[Dataset entries]
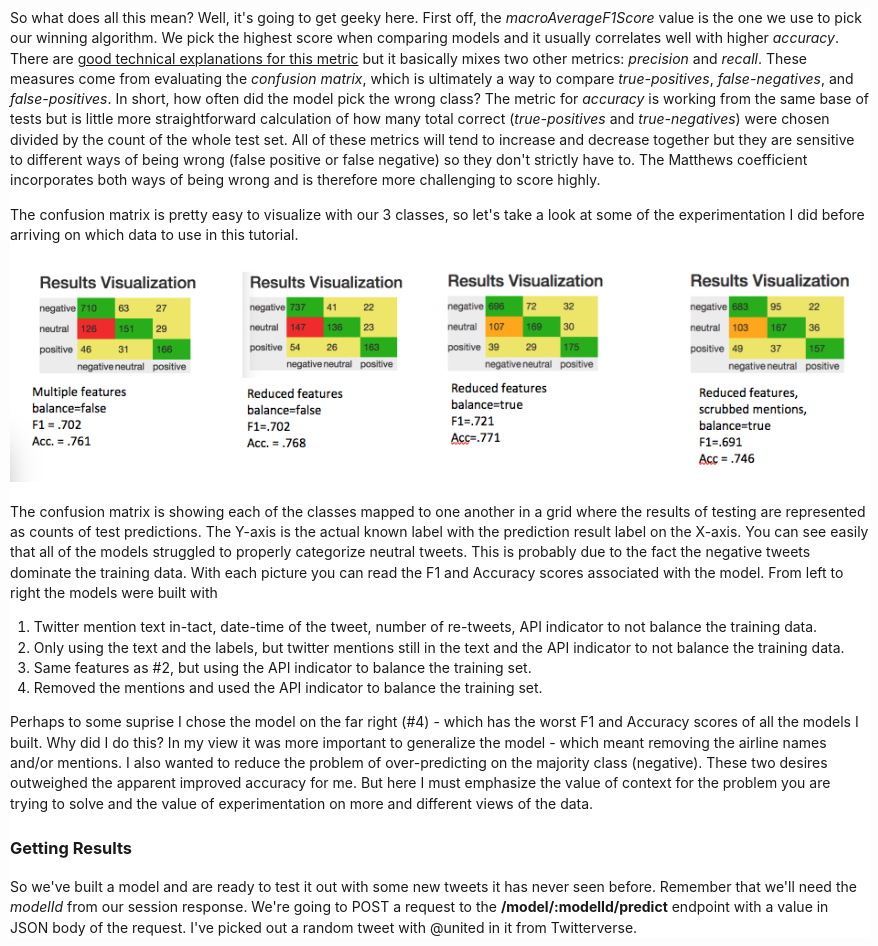 So what does all this mean? Well, it's going to get geeky here. First off, the *macroAverageF1Score* value is the one we use to pick our winning algorithm. We pick the highest score when comparing models and it usually correlates well with higher *accuracy*. There are [good technical explanations for this metric](http://rushdishams.blogspot.in/2011/08/micro-and-macro-average-of-precision.html) but it basically mixes two other metrics: *precision* and *recall*. These measures come from evaluating the *confusion matrix*, which is ultimately a way to compare *true-positives*, *false-negatives*, and *false-positives*. In short, how often did the model pick the wrong class? The metric for *accuracy* is working from the same base of tests but is little more straightforward calculation of how many total correct (*true-positives* and *true-negatives*) were chosen divided by the count of the whole test set. All of these metrics will tend to increase and decrease together but they are sensitive to different ways of being wrong (false positive or false negative) so they don't strictly have to. The Matthews coefficient incorporates both ways of being wrong and is therefore more challenging to score highly.

The confusion matrix is pretty easy to visualize with our 3 classes, so let's take a look at some of the experimentation I did before arriving on which data to use in this tutorial. 

![confusion matrices for several models](../assets/img/tutorials/airline/AllResults_AirlineTweets.png)

The confusion matrix is showing each of the classes mapped to one another in a grid where the results of testing are represented as counts of test predictions. The Y-axis is the actual known label with the prediction result label on the X-axis. You can see easily that all of the models struggled to properly categorize neutral tweets. This is probably due to the fact the negative tweets dominate the training data. With each picture you can read the F1 and Accuracy scores associated with the model. From left to right the models were built with 

1. Twitter mention text in-tact, date-time of the tweet, number of re-tweets, API indicator to not balance the training data.
2. Only using the text and the labels, but twitter mentions still in the text and the API indicator to not balance the training data.
3. Same features as #2, but using the API indicator to balance the training set.
4. Removed the mentions and used the API indicator to balance the training set.

Perhaps to some suprise I chose the model on the far right (#4) - which has the worst F1 and Accuracy scores of all the models I built. Why did I do this? In my view it was more important to generalize the model - which meant removing the airline names and/or mentions. I also wanted to reduce the problem of over-predicting on the majority class (negative). These two desires outweighed the apparent improved accuracy for me. But here I must emphasize the value of context for the problem you are trying to solve and the value of experimentation on more and different views of the data.

### Getting Results
So we've built a model and are ready to test it out with some new tweets it has never seen before. Remember that we'll need the *modelId* from our session response. We're going to POST a request to the **/model/:modelId/predict** endpoint with a value in JSON body of the request. I've picked out a random tweet with @united in it from Twitterverse.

● **Task objective**:
If a line in the entries above contains the word "airline", count it, and give only the final number.

● **Task answer**:
2